Doug Ford said his government intends to introduce legislation that would leave in place the tax relief that reduced gasoline prices by 5.7 cents per liter until the end of 2023. The reduction came in effective July 1 and was originally scheduled to expire December 1. 31.
“We know every dollar counts,” Ford said, speaking at a west Toronto gas station. “And this gas tax reduction is another way to save money for Ontario households.”
Ford cited inflation and global economic uncertainty as reasons for the extension, which will also maintain a 5.3 cent per liter reduction in the price of diesel fuel.
Ford estimated that the tax breaks would save households an average of $195 over the entire 18 months of price cuts.
The provincial gasoline and diesel tax rate will remain at 9 cents per liter until the end of 2023.
The tax cut bill is due Monday along with the province’s fall economic statement.
In a statement, Ontario NDP Interim Leader Peter Tabuns criticized the move, saying it would “leave people in trouble.”

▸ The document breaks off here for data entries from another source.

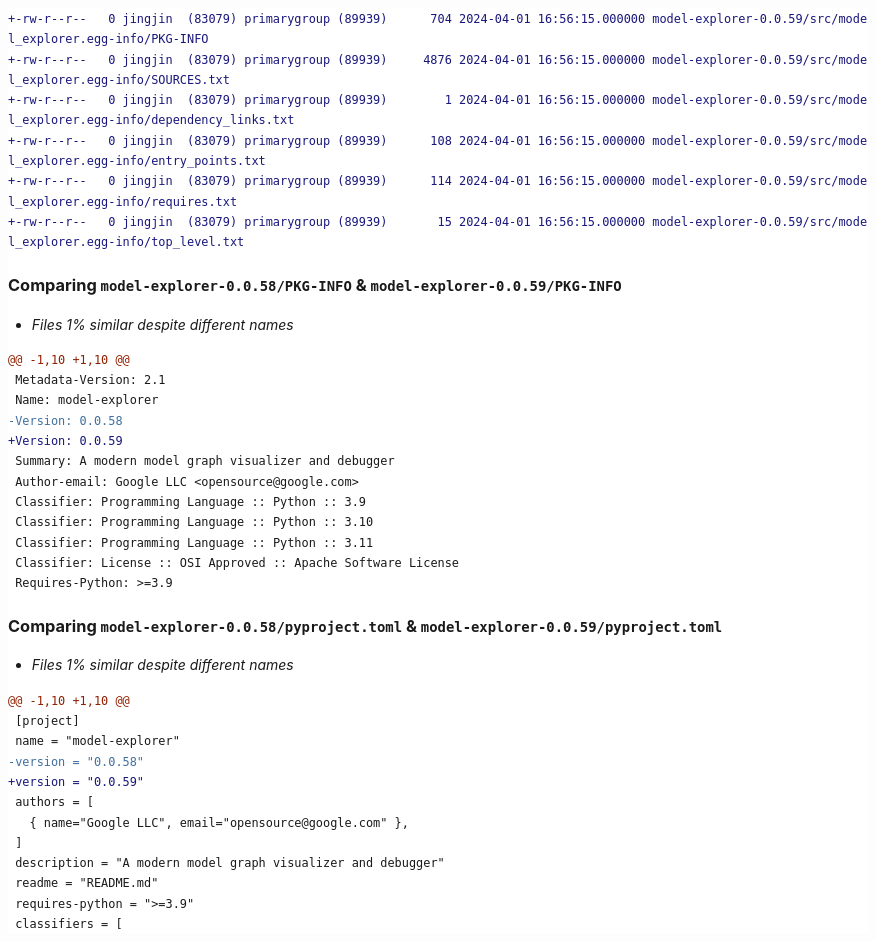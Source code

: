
 ```diff
+-rw-r--r--   0 jingjin  (83079) primarygroup (89939)      704 2024-04-01 16:56:15.000000 model-explorer-0.0.59/src/model_explorer.egg-info/PKG-INFO
+-rw-r--r--   0 jingjin  (83079) primarygroup (89939)     4876 2024-04-01 16:56:15.000000 model-explorer-0.0.59/src/model_explorer.egg-info/SOURCES.txt
+-rw-r--r--   0 jingjin  (83079) primarygroup (89939)        1 2024-04-01 16:56:15.000000 model-explorer-0.0.59/src/model_explorer.egg-info/dependency_links.txt
+-rw-r--r--   0 jingjin  (83079) primarygroup (89939)      108 2024-04-01 16:56:15.000000 model-explorer-0.0.59/src/model_explorer.egg-info/entry_points.txt
+-rw-r--r--   0 jingjin  (83079) primarygroup (89939)      114 2024-04-01 16:56:15.000000 model-explorer-0.0.59/src/model_explorer.egg-info/requires.txt
+-rw-r--r--   0 jingjin  (83079) primarygroup (89939)       15 2024-04-01 16:56:15.000000 model-explorer-0.0.59/src/model_explorer.egg-info/top_level.txt
```

### Comparing `model-explorer-0.0.58/PKG-INFO` & `model-explorer-0.0.59/PKG-INFO`

 * *Files 1% similar despite different names*

```diff
@@ -1,10 +1,10 @@
 Metadata-Version: 2.1
 Name: model-explorer
-Version: 0.0.58
+Version: 0.0.59
 Summary: A modern model graph visualizer and debugger
 Author-email: Google LLC <opensource@google.com>
 Classifier: Programming Language :: Python :: 3.9
 Classifier: Programming Language :: Python :: 3.10
 Classifier: Programming Language :: Python :: 3.11
 Classifier: License :: OSI Approved :: Apache Software License
 Requires-Python: >=3.9
```

### Comparing `model-explorer-0.0.58/pyproject.toml` & `model-explorer-0.0.59/pyproject.toml`

 * *Files 1% similar despite different names*

```diff
@@ -1,10 +1,10 @@
 [project]
 name = "model-explorer"
-version = "0.0.58"
+version = "0.0.59"
 authors = [
   { name="Google LLC", email="opensource@google.com" },
 ]
 description = "A modern model graph visualizer and debugger"
 readme = "README.md"
 requires-python = ">=3.9"
 classifiers = [
```
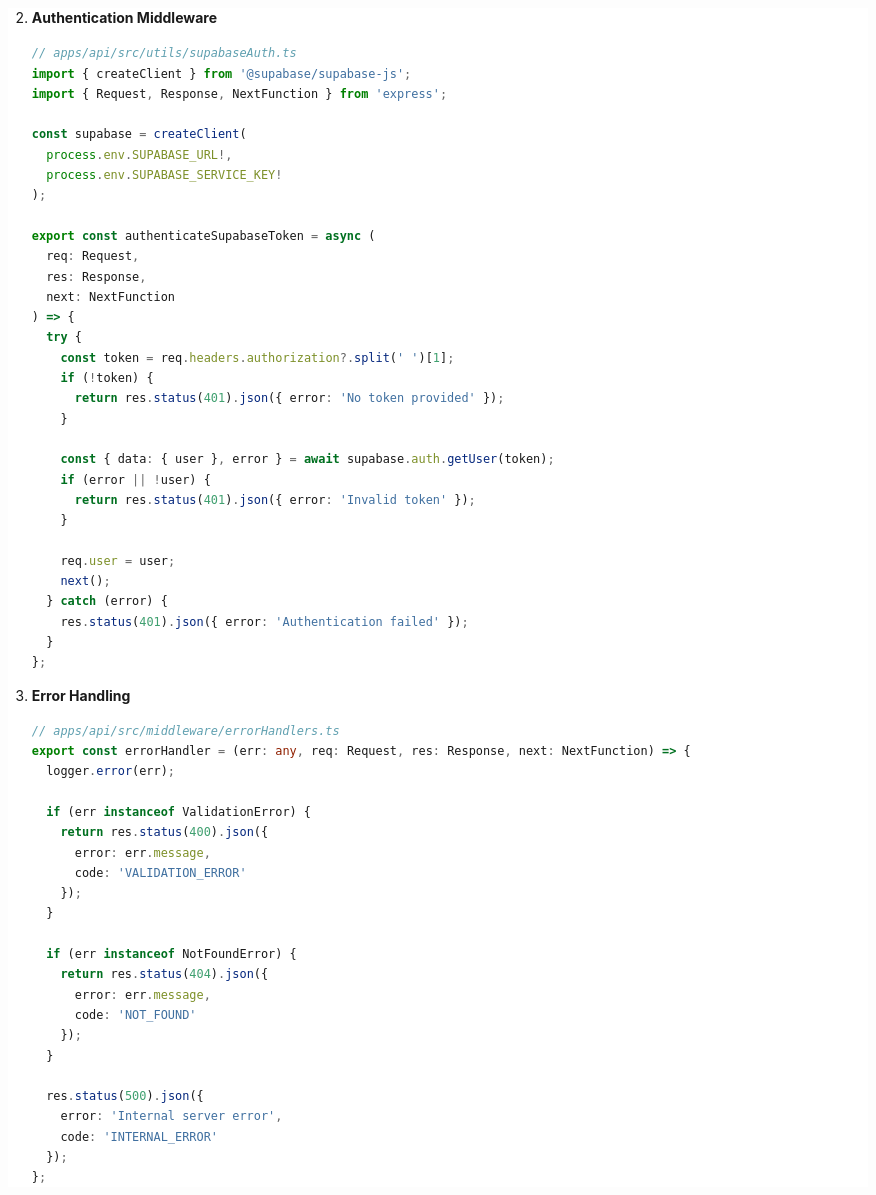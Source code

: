 2. **Authentication Middleware**
   ```typescript
   // apps/api/src/utils/supabaseAuth.ts
   import { createClient } from '@supabase/supabase-js';
   import { Request, Response, NextFunction } from 'express';

   const supabase = createClient(
     process.env.SUPABASE_URL!,
     process.env.SUPABASE_SERVICE_KEY!
   );

   export const authenticateSupabaseToken = async (
     req: Request,
     res: Response,
     next: NextFunction
   ) => {
     try {
       const token = req.headers.authorization?.split(' ')[1];
       if (!token) {
         return res.status(401).json({ error: 'No token provided' });
       }

       const { data: { user }, error } = await supabase.auth.getUser(token);
       if (error || !user) {
         return res.status(401).json({ error: 'Invalid token' });
       }

       req.user = user;
       next();
     } catch (error) {
       res.status(401).json({ error: 'Authentication failed' });
     }
   };
   ```

3. **Error Handling**
   ```typescript
   // apps/api/src/middleware/errorHandlers.ts
   export const errorHandler = (err: any, req: Request, res: Response, next: NextFunction) => {
     logger.error(err);

     if (err instanceof ValidationError) {
       return res.status(400).json({
         error: err.message,
         code: 'VALIDATION_ERROR'
       });
     }

     if (err instanceof NotFoundError) {
       return res.status(404).json({
         error: err.message,
         code: 'NOT_FOUND'
       });
     }

     res.status(500).json({
       error: 'Internal server error',
       code: 'INTERNAL_ERROR'
     });
   };
   ```
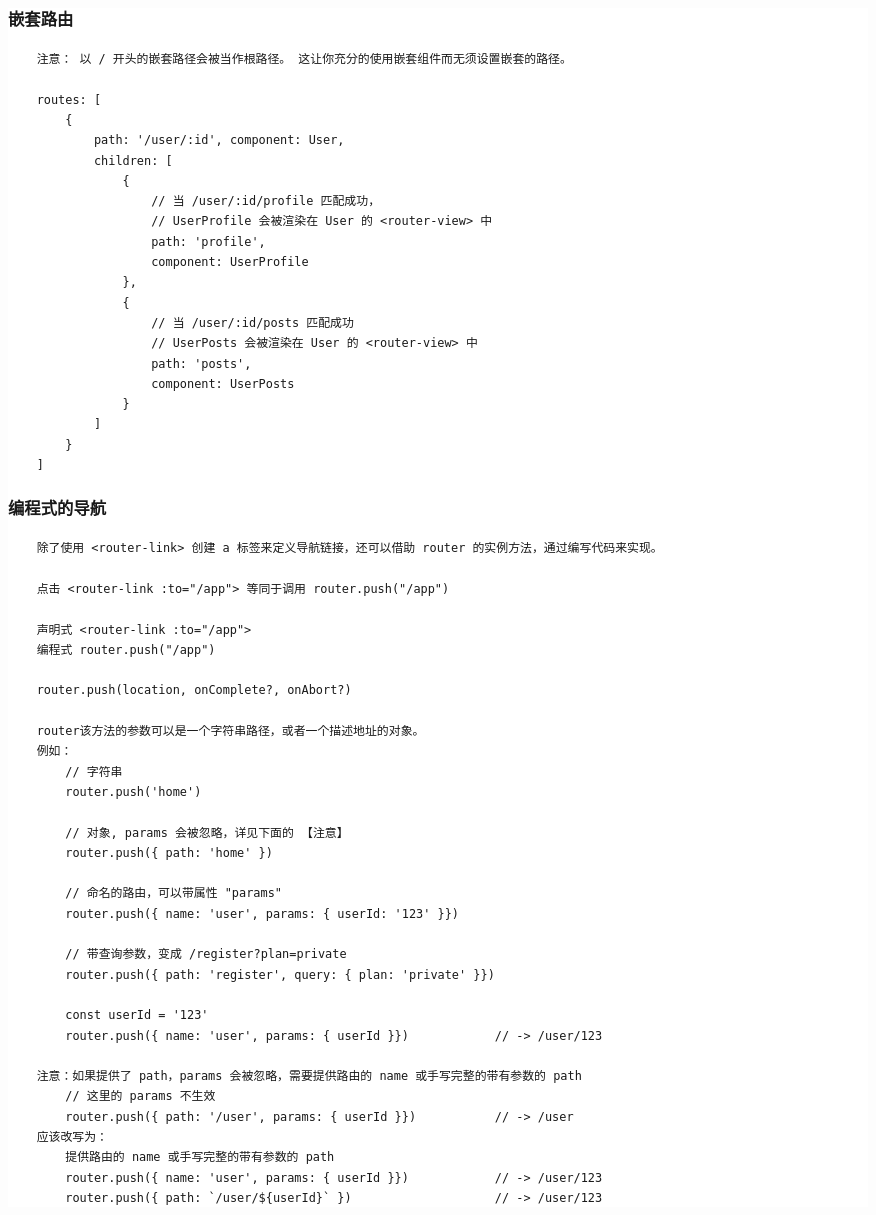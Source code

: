 ###	嵌套路由
```
	注意： 以 / 开头的嵌套路径会被当作根路径。 这让你充分的使用嵌套组件而无须设置嵌套的路径。	

	routes: [
	    { 	
	    	path: '/user/:id', component: User,
	      	children: [
	    		{
	          		// 当 /user/:id/profile 匹配成功，
	          		// UserProfile 会被渲染在 User 的 <router-view> 中
	          		path: 'profile',
	          		component: UserProfile
	        	},
	        	{
	          		// 当 /user/:id/posts 匹配成功
	          		// UserPosts 会被渲染在 User 的 <router-view> 中
	          		path: 'posts',
	          		component: UserPosts
	        	}
	      	]
	    }
	]
```

### 编程式的导航
```
	除了使用 <router-link> 创建 a 标签来定义导航链接，还可以借助 router 的实例方法，通过编写代码来实现。
	
	点击 <router-link :to="/app"> 等同于调用 router.push("/app")
	
	声明式 <router-link :to="/app">
	编程式 router.push("/app")
	
	router.push(location, onComplete?, onAbort?)

	router该方法的参数可以是一个字符串路径，或者一个描述地址的对象。
	例如：
		// 字符串
		router.push('home')

		// 对象, params 会被忽略，详见下面的 【注意】
		router.push({ path: 'home' })

		// 命名的路由，可以带属性 "params"
		router.push({ name: 'user', params: { userId: '123' }})

		// 带查询参数，变成 /register?plan=private
		router.push({ path: 'register', query: { plan: 'private' }})

		const userId = '123'
		router.push({ name: 'user', params: { userId }}) 			// -> /user/123		
	
	注意：如果提供了 path，params 会被忽略，需要提供路由的 name 或手写完整的带有参数的 path
		// 这里的 params 不生效
		router.push({ path: '/user', params: { userId }}) 			// -> /user
	应该改写为：
		提供路由的 name 或手写完整的带有参数的 path
		router.push({ name: 'user', params: { userId }}) 			// -> /user/123
		router.push({ path: `/user/${userId}` }) 					// -> /user/123
```
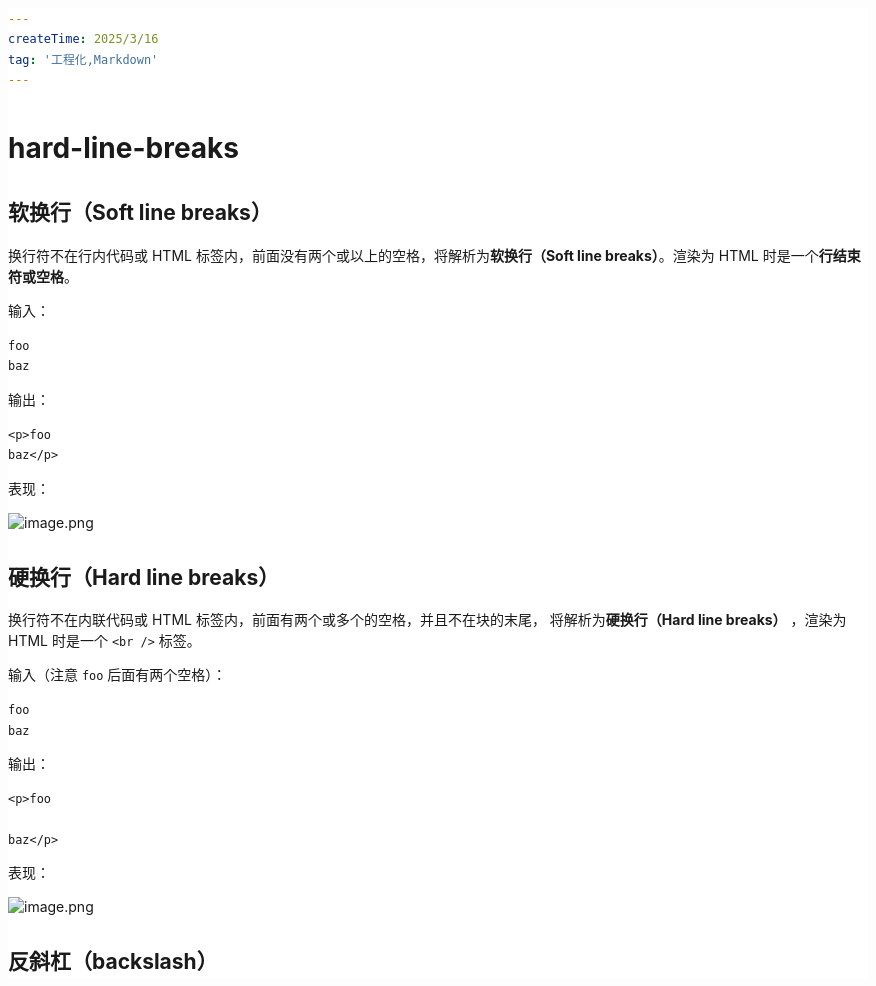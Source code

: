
 ```yaml
---
createTime: 2025/3/16
tag: '工程化,Markdown'
---
```


# hard-line-breaks

软换行（Soft line breaks）
---------------------

换行符不在行内代码或 HTML 标签内，前面没有两个或以上的空格，将解析为**软换行（Soft line breaks）**。渲染为 HTML 时是一个**行结束符或空格**。

输入：

```
foo
baz
```

输出：

```
<p>foo
baz</p>
```

表现：

![image.png](https://p3-juejin.byteimg.com/tos-cn-i-k3u1fbpfcp/4a8c01c5a6d34009baf8a49e64045fb6~tplv-k3u1fbpfcp-zoom-in-crop-mark:4536:0:0:0.image)

硬换行（Hard line breaks）
---------------------

换行符不在内联代码或 HTML 标签内，前面有两个或多个的空格，并且不在块的末尾， 将解析为**硬换行（Hard line breaks）** ，渲染为 HTML 时是一个 `<br />` 标签。

输入（注意 `foo` 后面有两个空格）：

```
foo  
baz
```

输出：

```
<p>foo

baz</p>
```

表现：

![image.png](https://p3-juejin.byteimg.com/tos-cn-i-k3u1fbpfcp/588f391ec5344f6fa11ea30f21f4a81f~tplv-k3u1fbpfcp-zoom-in-crop-mark:4536:0:0:0.image)

反斜杠（backslash）
--------------

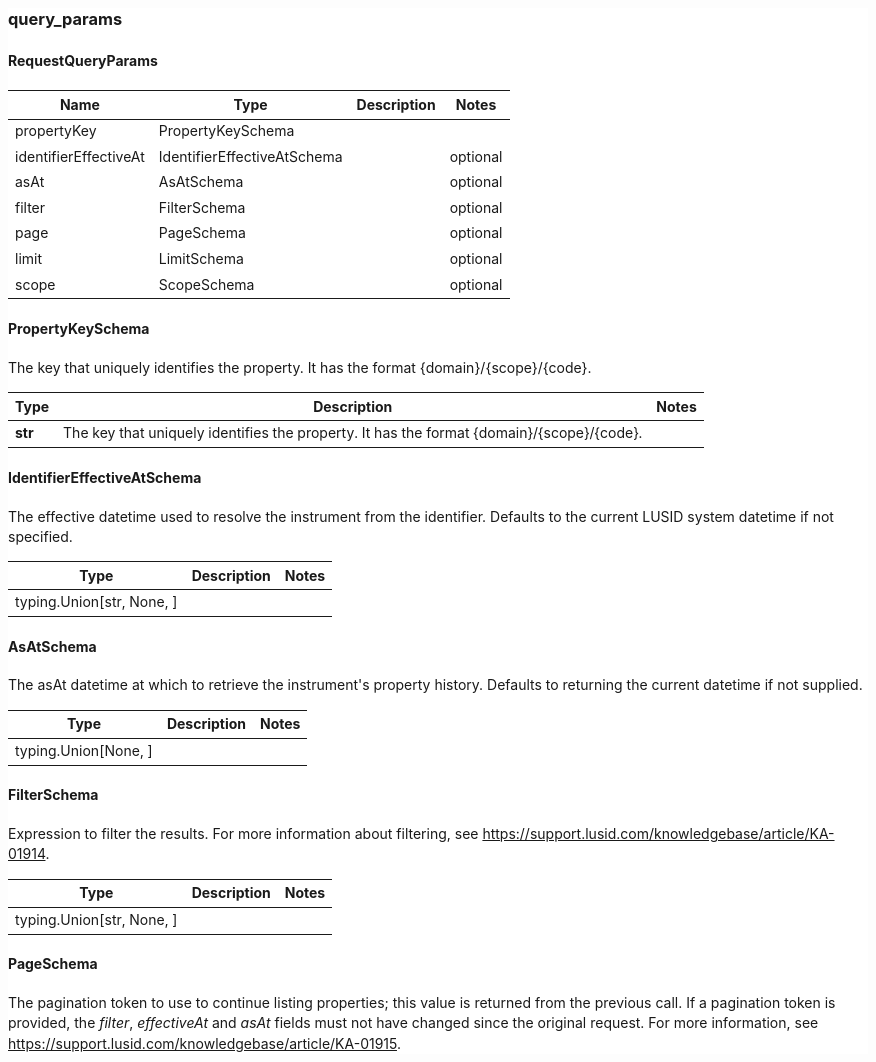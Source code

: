 ### query_params
#### RequestQueryParams

Name | Type | Description  | Notes
------------- | ------------- | ------------- | -------------
propertyKey | PropertyKeySchema | | 
identifierEffectiveAt | IdentifierEffectiveAtSchema | | optional
asAt | AsAtSchema | | optional
filter | FilterSchema | | optional
page | PageSchema | | optional
limit | LimitSchema | | optional
scope | ScopeSchema | | optional


#### PropertyKeySchema

The key that uniquely identifies the property. It has the format {domain}/{scope}/{code}.

Type | Description | Notes
------------- | ------------- | -------------
**str** | The key that uniquely identifies the property. It has the format {domain}/{scope}/{code}. | 

#### IdentifierEffectiveAtSchema

The effective datetime used to resolve the instrument from the identifier.              Defaults to the current LUSID system datetime if not specified.

Type | Description | Notes
------------- | ------------- | -------------
typing.Union[str, None, ] | | 

#### AsAtSchema

The asAt datetime at which to retrieve the instrument's property history. Defaults to              returning the current datetime if not supplied.

Type | Description | Notes
------------- | ------------- | -------------
typing.Union[None, ] | | 

#### FilterSchema

Expression to filter the results. For more information about filtering,              see https://support.lusid.com/knowledgebase/article/KA-01914.

Type | Description | Notes
------------- | ------------- | -------------
typing.Union[str, None, ] | | 

#### PageSchema

The pagination token to use to continue listing properties; this value is returned from              the previous call. If a pagination token is provided, the <i>filter</i>, <i>effectiveAt</i> and              <i>asAt</i> fields must not have changed since the original request. For more information, see              https://support.lusid.com/knowledgebase/article/KA-01915.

“Ontarians are being crushed by skyrocketing cost of groceries, housing and utility bills, and they need more help,” Tabuns said. “We should restore and extend real rent control. We should double welfare rates. We should be helping people reduce their natural gas bills. We should go after the greedy corporations that use the cover of inflation to rip people off.
Recent findings from Ontario’s financial watchdog suggest the province is in good financial shape.
A report released two weeks ago by the Financial Accountability Office predicts budget surpluses for the foreseeable future.
It forecasts a surplus of $100 million at the end of this fiscal year and a surplus of $8.5 billion in 2027-2028.
Ford disputed those numbers on Sunday.
“It’s a snapshot in time,” he said. “That’s just not accurate.”
Finance Minister Peter Bethlenfalvy announced in September that Ontario ended the last fiscal year with a surplus of $2.1 billion, a far cry from the $33 billion deficit forecast in the budget, thanks to the inflation and a strong economy.